Project plans sometimes go off the rails. That's always been the case, and with the perfection of the human race nowhere on the horizon, it will remain true. But we can reduce the number of projects that fail.

While many factors affect project success, failed projects often stem from flawed plans that don't address basic constraints. When it comes to IT, plans must account for constraints in these areas:

Specialised skills

Plans must consider the availability of high demand skills. One Fortune 500 retailer intended to rebuild almost every application in its portfolio. Initially, the plan appeared aggressive but achievable. Deeper analysis revealed significant staffing flaws. Nine key people, including architects and project managers, were each assigned full time to more than one project.

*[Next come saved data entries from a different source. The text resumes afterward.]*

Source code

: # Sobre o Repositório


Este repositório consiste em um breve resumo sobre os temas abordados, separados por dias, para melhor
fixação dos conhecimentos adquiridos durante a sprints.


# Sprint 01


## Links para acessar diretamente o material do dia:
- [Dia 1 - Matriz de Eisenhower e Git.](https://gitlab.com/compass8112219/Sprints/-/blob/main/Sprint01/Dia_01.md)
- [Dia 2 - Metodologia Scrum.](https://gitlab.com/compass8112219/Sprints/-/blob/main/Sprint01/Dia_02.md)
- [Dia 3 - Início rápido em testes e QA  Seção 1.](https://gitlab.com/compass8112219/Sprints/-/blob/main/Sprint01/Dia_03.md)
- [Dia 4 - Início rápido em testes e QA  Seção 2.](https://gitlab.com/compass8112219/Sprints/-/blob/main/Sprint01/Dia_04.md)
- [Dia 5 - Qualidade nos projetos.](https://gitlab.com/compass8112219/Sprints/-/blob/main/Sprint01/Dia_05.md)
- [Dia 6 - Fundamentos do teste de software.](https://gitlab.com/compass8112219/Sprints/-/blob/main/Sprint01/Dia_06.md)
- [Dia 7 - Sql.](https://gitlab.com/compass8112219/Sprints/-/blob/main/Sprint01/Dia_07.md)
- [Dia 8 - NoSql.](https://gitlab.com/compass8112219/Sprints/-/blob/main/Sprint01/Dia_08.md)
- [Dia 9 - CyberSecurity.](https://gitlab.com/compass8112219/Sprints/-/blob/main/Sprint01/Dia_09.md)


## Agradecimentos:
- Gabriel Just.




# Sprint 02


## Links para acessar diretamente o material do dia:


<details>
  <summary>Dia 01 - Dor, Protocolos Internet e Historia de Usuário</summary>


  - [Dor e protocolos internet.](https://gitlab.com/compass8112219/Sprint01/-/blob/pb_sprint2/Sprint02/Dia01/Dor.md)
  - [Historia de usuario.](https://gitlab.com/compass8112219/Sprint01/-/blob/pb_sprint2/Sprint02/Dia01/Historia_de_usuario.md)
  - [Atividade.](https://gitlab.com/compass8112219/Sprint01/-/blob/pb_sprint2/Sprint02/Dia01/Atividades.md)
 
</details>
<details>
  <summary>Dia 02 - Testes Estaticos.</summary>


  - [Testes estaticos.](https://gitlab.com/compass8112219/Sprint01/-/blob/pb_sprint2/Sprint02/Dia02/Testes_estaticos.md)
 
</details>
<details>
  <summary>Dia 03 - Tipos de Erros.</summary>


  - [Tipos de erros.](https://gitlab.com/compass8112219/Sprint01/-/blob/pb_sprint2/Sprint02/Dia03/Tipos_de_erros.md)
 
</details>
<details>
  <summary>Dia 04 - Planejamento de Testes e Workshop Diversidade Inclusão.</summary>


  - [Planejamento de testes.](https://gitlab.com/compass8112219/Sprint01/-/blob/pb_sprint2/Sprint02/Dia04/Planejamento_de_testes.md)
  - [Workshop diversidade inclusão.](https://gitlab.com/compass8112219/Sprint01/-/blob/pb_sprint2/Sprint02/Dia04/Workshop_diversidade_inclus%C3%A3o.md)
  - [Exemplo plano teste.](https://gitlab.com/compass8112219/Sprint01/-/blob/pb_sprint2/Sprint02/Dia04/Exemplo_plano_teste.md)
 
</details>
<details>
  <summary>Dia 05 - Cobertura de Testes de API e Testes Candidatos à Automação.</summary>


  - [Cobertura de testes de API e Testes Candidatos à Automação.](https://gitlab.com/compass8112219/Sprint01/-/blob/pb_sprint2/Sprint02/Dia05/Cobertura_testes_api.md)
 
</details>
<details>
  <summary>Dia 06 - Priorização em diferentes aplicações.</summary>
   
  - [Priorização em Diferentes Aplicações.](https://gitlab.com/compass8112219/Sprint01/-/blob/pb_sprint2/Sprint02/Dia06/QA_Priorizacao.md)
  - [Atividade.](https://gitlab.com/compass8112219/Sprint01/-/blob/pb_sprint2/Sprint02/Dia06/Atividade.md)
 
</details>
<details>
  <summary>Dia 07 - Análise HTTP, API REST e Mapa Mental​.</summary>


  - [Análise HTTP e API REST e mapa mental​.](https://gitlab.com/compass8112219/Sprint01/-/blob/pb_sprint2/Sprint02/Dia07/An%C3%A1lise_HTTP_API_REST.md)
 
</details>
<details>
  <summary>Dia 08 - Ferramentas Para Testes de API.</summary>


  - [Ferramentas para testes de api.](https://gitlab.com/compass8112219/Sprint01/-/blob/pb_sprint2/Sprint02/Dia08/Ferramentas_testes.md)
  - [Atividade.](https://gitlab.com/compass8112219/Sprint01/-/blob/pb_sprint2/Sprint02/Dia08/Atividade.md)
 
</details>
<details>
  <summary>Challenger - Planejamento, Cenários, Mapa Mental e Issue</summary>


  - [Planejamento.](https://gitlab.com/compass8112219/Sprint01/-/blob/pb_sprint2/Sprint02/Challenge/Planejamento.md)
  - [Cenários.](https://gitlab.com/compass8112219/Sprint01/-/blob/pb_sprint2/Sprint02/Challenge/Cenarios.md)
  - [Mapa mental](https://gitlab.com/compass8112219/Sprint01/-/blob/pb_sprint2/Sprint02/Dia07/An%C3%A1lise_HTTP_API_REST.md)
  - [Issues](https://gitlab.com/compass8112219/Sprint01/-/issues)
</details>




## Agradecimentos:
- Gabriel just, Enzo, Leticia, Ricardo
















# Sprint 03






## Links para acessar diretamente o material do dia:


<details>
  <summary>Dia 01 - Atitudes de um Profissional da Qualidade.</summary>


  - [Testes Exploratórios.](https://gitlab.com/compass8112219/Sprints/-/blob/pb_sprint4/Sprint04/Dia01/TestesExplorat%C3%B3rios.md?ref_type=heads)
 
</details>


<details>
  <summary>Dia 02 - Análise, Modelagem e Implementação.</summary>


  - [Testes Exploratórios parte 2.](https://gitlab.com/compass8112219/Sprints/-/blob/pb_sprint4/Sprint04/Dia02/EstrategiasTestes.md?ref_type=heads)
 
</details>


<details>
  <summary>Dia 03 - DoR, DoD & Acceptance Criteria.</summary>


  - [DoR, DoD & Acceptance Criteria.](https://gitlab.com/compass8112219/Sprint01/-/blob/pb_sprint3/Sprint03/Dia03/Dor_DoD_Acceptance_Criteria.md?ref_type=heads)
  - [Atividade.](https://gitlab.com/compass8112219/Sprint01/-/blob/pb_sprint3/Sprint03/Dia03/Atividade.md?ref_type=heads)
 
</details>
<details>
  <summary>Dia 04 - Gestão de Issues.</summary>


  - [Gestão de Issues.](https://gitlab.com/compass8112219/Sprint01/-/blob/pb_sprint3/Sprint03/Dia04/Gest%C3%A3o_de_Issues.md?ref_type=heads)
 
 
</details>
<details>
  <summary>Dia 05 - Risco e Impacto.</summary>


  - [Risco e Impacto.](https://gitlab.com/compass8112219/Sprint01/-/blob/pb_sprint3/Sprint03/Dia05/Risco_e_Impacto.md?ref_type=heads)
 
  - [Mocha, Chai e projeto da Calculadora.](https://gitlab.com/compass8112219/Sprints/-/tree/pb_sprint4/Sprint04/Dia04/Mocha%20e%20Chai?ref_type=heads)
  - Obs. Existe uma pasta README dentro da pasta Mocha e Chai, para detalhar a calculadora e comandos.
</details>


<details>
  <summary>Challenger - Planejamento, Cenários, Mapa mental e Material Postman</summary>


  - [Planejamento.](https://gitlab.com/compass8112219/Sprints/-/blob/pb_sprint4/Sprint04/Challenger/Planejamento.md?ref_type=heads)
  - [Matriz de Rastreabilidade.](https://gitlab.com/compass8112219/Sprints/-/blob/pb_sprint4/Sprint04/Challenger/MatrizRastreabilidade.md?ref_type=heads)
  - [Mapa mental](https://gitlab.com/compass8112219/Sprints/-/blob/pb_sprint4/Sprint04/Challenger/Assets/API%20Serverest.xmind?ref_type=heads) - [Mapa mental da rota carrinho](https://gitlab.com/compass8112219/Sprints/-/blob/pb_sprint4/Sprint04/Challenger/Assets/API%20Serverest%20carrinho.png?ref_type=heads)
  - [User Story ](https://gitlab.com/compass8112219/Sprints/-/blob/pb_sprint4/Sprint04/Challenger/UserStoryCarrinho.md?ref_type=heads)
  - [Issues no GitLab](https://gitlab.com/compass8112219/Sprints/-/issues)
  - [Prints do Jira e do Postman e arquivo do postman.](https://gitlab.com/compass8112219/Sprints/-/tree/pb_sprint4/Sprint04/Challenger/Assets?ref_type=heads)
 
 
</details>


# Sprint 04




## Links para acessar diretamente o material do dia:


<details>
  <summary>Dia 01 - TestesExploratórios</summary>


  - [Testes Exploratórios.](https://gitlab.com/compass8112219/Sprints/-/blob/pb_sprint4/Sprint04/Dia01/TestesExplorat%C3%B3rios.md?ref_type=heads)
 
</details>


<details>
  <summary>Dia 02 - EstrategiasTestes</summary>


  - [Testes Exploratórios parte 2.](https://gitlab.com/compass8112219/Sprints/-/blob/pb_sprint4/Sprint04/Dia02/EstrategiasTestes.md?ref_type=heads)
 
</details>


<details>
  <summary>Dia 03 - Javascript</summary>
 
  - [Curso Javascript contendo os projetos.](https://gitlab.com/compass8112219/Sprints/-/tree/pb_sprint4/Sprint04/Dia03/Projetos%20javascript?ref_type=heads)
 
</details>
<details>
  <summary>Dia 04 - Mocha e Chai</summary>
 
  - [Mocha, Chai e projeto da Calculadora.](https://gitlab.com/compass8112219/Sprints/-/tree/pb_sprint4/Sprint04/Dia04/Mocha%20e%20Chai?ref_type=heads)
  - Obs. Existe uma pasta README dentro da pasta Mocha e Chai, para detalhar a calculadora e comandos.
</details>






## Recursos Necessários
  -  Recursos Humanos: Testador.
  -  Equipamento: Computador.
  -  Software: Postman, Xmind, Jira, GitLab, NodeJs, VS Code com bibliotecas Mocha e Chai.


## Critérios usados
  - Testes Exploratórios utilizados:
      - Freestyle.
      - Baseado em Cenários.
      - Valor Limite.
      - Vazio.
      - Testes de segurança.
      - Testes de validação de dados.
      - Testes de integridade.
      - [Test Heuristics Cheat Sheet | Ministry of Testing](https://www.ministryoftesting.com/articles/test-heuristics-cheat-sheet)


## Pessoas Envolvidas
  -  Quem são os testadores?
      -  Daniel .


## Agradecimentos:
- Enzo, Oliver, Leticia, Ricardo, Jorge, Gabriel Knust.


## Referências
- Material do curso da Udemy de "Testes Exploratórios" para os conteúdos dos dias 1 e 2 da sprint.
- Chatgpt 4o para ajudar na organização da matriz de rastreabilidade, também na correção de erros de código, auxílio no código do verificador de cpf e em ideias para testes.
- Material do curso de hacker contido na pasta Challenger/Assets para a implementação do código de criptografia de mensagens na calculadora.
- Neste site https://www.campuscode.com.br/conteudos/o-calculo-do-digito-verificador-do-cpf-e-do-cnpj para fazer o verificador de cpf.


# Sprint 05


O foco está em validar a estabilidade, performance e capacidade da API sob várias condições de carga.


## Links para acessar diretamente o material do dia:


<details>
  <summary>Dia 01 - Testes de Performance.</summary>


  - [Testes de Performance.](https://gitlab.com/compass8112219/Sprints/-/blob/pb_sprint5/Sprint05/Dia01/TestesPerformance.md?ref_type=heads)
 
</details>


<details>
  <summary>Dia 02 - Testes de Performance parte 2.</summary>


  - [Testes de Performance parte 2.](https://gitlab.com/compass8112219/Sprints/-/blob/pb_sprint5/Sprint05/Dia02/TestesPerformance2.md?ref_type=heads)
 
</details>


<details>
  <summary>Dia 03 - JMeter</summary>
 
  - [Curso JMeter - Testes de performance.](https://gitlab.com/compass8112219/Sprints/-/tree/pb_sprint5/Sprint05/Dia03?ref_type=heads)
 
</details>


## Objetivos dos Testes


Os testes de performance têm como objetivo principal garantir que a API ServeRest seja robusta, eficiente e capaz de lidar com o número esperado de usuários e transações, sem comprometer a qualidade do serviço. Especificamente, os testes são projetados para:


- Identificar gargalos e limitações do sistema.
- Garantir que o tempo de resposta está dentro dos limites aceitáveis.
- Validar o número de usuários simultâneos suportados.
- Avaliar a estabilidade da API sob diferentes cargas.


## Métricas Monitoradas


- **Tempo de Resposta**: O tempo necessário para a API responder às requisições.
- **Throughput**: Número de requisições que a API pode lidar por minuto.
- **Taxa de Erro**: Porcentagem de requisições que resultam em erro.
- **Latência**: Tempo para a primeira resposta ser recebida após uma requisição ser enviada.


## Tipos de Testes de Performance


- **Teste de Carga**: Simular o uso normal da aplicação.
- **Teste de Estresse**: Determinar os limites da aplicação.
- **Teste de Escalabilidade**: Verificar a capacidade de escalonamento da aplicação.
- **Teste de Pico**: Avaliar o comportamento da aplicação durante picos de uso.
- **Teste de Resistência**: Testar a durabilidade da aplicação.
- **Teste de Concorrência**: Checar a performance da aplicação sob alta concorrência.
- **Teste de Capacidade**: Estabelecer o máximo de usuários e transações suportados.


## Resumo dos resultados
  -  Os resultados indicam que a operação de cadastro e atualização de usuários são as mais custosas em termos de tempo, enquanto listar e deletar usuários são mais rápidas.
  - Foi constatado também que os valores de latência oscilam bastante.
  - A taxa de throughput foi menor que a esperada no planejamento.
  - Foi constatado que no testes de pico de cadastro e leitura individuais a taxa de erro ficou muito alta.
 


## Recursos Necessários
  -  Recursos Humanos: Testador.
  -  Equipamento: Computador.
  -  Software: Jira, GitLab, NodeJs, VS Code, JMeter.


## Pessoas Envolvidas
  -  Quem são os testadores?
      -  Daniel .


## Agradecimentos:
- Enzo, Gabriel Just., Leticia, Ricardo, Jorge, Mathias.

Avoid this by checking staff availability against other project commitments, even if specialised skills are required for just a limited time. This sounds obvious, but it's too often ignored.


Plans must accommodate an organisation's distinctive culture. A global enterprise with hundreds of small, autonomous offices failed to address field office independence when rolling out a corporate help desk. Field offices, which had always relied on overworked but responsive local IT staffers, saw no value in the new help desk and disregarded it.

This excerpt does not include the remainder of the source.